Pictures paired with source code:
::::
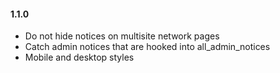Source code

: #### 1.1.0
* Do not hide notices on multisite network pages
* Catch admin notices that are hooked into all_admin_notices
* Mobile and desktop styles

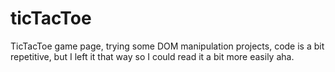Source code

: # ticTacToe
TicTacToe game page, trying some DOM manipulation projects, code is a bit repetitive, but I left it that way so I could read it a bit more easily aha.
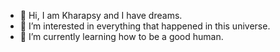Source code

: - 👋 Hi, I am Kharapsy and I have dreams.
- 👀 I’m interested in everything that happened in this universe.
- 🌱 I’m currently learning how to be a good human.


<!---
A ✨ special ✨ repository because its `README.md` (this file) appears on your GitHub profile.
You can click the Preview link to take a look at your changes.
--->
::::
▶ [TASK INSTRUCTIONS] Copy out the lines starting at the one containing "A ✨ special" and ending with the last line of the entries. Include nothing else.

▶ [RESULT FOR THIS EXERCISE]
A ✨ special ✨ repository because its `README.md` (this file) appears on your GitHub profile.
You can click the Preview link to take a look at your changes.
--->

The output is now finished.